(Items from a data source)
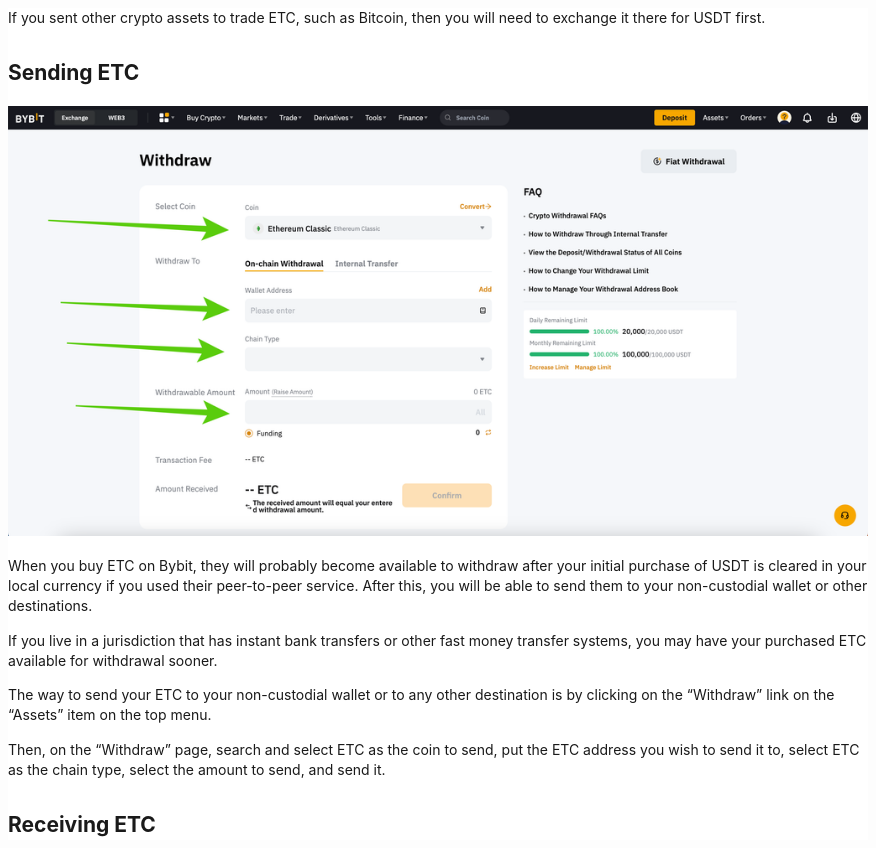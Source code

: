 If you sent other crypto assets to trade ETC, such as Bitcoin, then you will need to exchange it there for USDT first.

## Sending ETC

![](./7.png)

When you buy ETC on Bybit, they will probably become available to withdraw after your initial purchase of USDT is cleared in your local currency if you used their peer-to-peer service. After this, you will be able to send them to your non-custodial wallet or other destinations.

If you live in a jurisdiction that has instant bank transfers or other fast money transfer systems, you may have your purchased ETC available for withdrawal sooner.

The way to send your ETC to your non-custodial wallet or to any other destination is by clicking on the “Withdraw” link on the “Assets” item on the top menu.

Then, on the “Withdraw” page, search and select ETC as the coin to send, put the ETC address you wish to send it to, select ETC as the chain type, select the amount to send, and send it.

## Receiving ETC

Exercise aim: Working through the records above, copy each line in which "USDT" is found.

Task result:
: If you sent other crypto assets to trade ETC, such as Bitcoin, then you will need to exchange it there for USDT first.
When you buy ETC on Bybit, they will probably become available to withdraw after your initial purchase of USDT is cleared in your local currency if you used their peer-to-peer service. After this, you will be able to send them to your non-custodial wallet or other destinations.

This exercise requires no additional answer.